Il travaille deux ans où le restaurant obtient sa troisième étoile puis part pour une nouvelle aventure : un client régulier, Andrew Borrok, l'embauche en tant que chef privé dans sa magnifique résidence de Long Island dans les Hamptons. Il y fait construire une cuisine de 2 millions de dollars et travaille pour lui pendant deux ans dans un luxe incroyable. Cependant, chef privé, c'est un travail très solitaire, avec du confort, certes mais une certaine lassitude.
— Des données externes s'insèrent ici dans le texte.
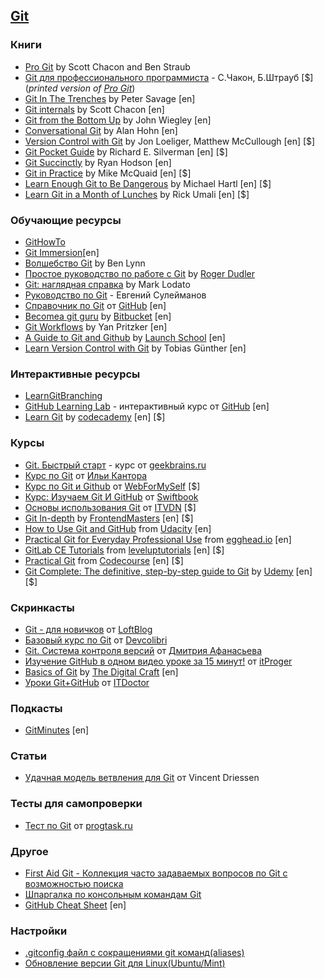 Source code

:## [Git](https://git-scm.com/) 

### Книги
- [Pro Git](http://git-scm.com/book/ru/v2) by Scott Chacon and Ben Straub
- [Git для профессионального программиста](https://www.ozon.ru/context/detail/id/147725679/) - С.Чакон, Б.Штрауб [$] (_printed version of [Pro Git](http://git-scm.com/book/ru/v2)_) 
- [Git In The Trenches](http://cbx33.github.io/gitt/download.html) by Peter Savage [en]
- [Git internals](https://github.com/pluralsight/git-internals-pdf/raw/master/drafts/peepcode-git.pdf) by 
Scott Chacon [en]
- [Git from the Bottom Up](https://jwiegley.github.io/git-from-the-bottom-up/) by John Wiegley [en]
- [Conversational Git](http://blog.anvard.org/conversational-git/) by Alan Hohn [en]
- [Version Control with Git](http://shop.oreilly.com/product/0636920022862.do) by Jon Loeliger, Matthew McCullough [en] [$]
- [Git Pocket Guide](http://shop.oreilly.com/product/0636920024972.do) by Richard E. Silverman [en] [$]
- [Git Succinctly](https://www.syncfusion.com/ebooks/git) by Ryan Hodson [en]
- [Git in Practice](https://www.manning.com/books/git-in-practice) by Mike McQuaid [en] [$]
- [Learn Enough Git to Be Dangerous](https://www.learnenough.com/git-tutorial) by Michael Hartl [en] [$]
- [Learn Git in a Month of Lunches](https://www.manning.com/books/learn-git-in-a-month-of-lunches) by Rick Umali [en]
[$]

### Обучающие ресурсы
- [GitHowTo](https://githowto.com/ru)
- [Git Immersion](http://gitimmersion.com/)[en]
- [Волшебство Git](http://www-cs-students.stanford.edu/~blynn/gitmagic/intl/ru) by Ben Lynn
- [Простое руководство по работе с Git](http://rogerdudler.github.io/git-guide/index.ru.html) by [Roger Dudler](https://twitter.com/rogerdudler)
- [Git: наглядная справка](http://marklodato.github.io/visual-git-guide/index-ru.html) by Mark Lodato
- [Руководство по Git](http://proselyte.net/tutorials/git) - Евгений Сулейманов
- [Справочник по Git](https://guides.github.com/introduction/git-handbook/) от [GitHub](https://github.com/) [en]
- [Becomea git guru](https://www.atlassian.com/git/tutorials) by [Bitbucket](https://bitbucket.org/) [en]
- [Git Workflows](https://github.com/skwp/git-workflows-book) by Yan Pritzker [en]
- [A Guide to Git and Github](https://launchschool.com/books/git) by [Launch School](https://launchschool.com/) [en]
- [Learn Version Control with Git](https://www.git-tower.com/learn/git/ebook/en/command-line/introduction) by 
Tobias Günther [en]

### Интерактивные ресурсы
- [LearnGitBranching](https://learngitbranching.js.org/)
- [GitHub Learning Lab](https://lab.github.com/) - интерактивный курс от [GitHub](https://github.com/) [en]
- [Learn Git](https://www.codecademy.com/learn/learn-git#course-landing-page) by 
[codecademy](https://www.codecademy.com/) [en] [$]

### Курсы
- [Git. Быстрый старт](https://geekbrains.ru/courses/1117) - курс от [geekbrains.ru](https://geekbrains.ru)
- [Курc по Git](https://learn.javascript.ru/screencast/git#skip-add) от 
[Ильи Кантора](https://learn.javascript.ru/)
- [Курс по Git и Github](https://webformyself.com/category/premium/javascript-premium/gitpremium/) от 
[WebForMySelf](https://webformyself.com/) [$]
- [Курс: Изучаем Git И GitHub](https://swiftbook.ru/contents/git-and-github/) от [Swiftbook](https://swiftbook.ru/)
- [Основы использования Git](https://itvdn.com/ru/video/basics-using-git) от [ITVDN](https://itvdn.com/ru) [$]
- [Git In-depth](https://frontendmasters.com/courses/git-in-depth/) by
[FrontendMasters](https://frontendmasters.com/) [en] [$]
 - [How to Use Git and GitHub](https://www.udacity.com/course/how-to-use-git-and-github--ud775) from 
 [Udacity](https://www.udacity.com/) [en]
 - [Practical Git for Everyday Professional Use](https://egghead.io/courses/practical-git-for-everyday-professional-use)
 from [egghead.io](https://egghead.io/) [en]
 - [GitLab CE Tutorials](https://www.leveluptutorials.com/tutorials/gitlab-ce-tutorials) from 
 [leveluptutorials](https://www.leveluptutorials.com/) [en] [$]
 - [Practical Git](https://codecourse.com/watch/practical-git?part=263-untracking-tracked-files) from
 [Codecourse](https://codecourse.com/) [en] [$]
 - [Git Complete: The definitive, step-by-step guide to Git](https://www.udemy.com/git-complete/) by
 [Udemy](https://www.udemy.com/) [en] [$]

### Скринкасты
- [Git - для новичков](https://www.youtube.com/watch?list=PLY4rE9dstrJyTdVJpv7FibSaXB4BHPInb&v=PEKN8NtBDQ0) от 
[LoftBlog](https://loftblog.ru/)
- [Базовый курс по Git](https://www.youtube.com/watch?list=PLIU76b8Cjem5B3sufBJ_KFTpKkMEvaTQR&v=en6gms6e54Q) от
[Devcolibri](https://devcolibri.com/)
- [Git. Система контроля версий](https://www.youtube.com/watch?v=mpK_MYb38zs&list=PLoonZ8wII66iUm84o7nadL-oqINzBLk5g) от
[Дмитрия Афанасьева](https://www.youtube.com/channel/UCLwG2LUXE5-o5q-8uvlV1ig)
- [Изучение GitHub в одном видео уроке за 15 минут!](https://itproger.com/course/one-lesson/6) от
[itProger](https://itproger.com/course/one-lesson/6)
- [Basics of Git](https://www.youtube.com/playlist?list=PLAkMqlQoeMegAgYKT-Ij20WMaF28mXHmc) by 
[The Digital Craft](https://thedigitalcraft.com/) [en]
- [Уроки Git+GitHub](https://www.youtube.com/watch?v=JdUzxh8miQw&list=PLuY6eeDuleIOMB2R_Kky05ZfiAx2_pbAH) от 
[ITDoctor](https://www.youtube.com/c/ITDoctor)


### Подкасты
- [GitMinutes](http://www.gitminutes.com/) [en]

### Статьи
- [Удачная модель ветвления для Git](https://habr.com/ru/post/106912/) от Vincent Driessen

### Тесты для самопроверки
- [Тест по Git](https://progtask.ru/test-po-git/) от [progtask.ru](https://progtask.ru/)

### Другое
- [First Aid Git - Коллекция часто задаваемых вопросов по Git с возможностью поиска](http://firstaidgit.ru/) 
- [Шпаргалка по консольным командам Git](https://github.com/nicothin/web-development/tree/master/git)
- [GitHub Cheat Sheet](https://github.com/tiimgreen/github-cheat-sheet/blob/master/README.md) [en]

### Настройки
- [.gitconfig файл с сокращениями git команд(aliases)](https://gist.github.com/Yunique33/bd4c7e053e23fe6806088c3255e83073)
- [Обновление версии Git для Linux(Ubuntu/Mint)](https://gist.github.com/Yunique33/048ba5153dee39859216ce3b6a15b7cc)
Il le fait voyager à Tokyo, Kyoto, Beijing, Shanghai puis Hong Kong pour lui faire découvrir les cuisines asiatiques. Il tombe alors amoureux de Hong Kong et sait que s'il doit partir, il ira là un jour. Son employeur, de plus en plus obsédé par son poids, mange de moins en moins et le boulot devient donc de moins en moins intéressant. "Via un ami, je postule alors pour un job de professeur dans une Ecole de Cuisine à Hong Kong et obtient la place tout de suite. J'y rencontre mes deux futurs associés hongkongais, Clifford Chan et David Tsung  qui viennent y prendre des cours pour le plaisir. L'un est propriétaire immobilier à Hong Kong, l'autre est designer, et après deux ans, ils se lancent à trois dans l'aventure lorsqu'un immeuble se vide sur Wanchai Road. " Pour ouvrir le Mirror, il décide d'embaucher des anciens élèves de son école : " C'était un sacré coup de poker car ceux-ci n'ont qu'une expérience très limitée de la cuisine et qu'à Hong Kong, il faut réussir dans les six premiers mois pour survivre ".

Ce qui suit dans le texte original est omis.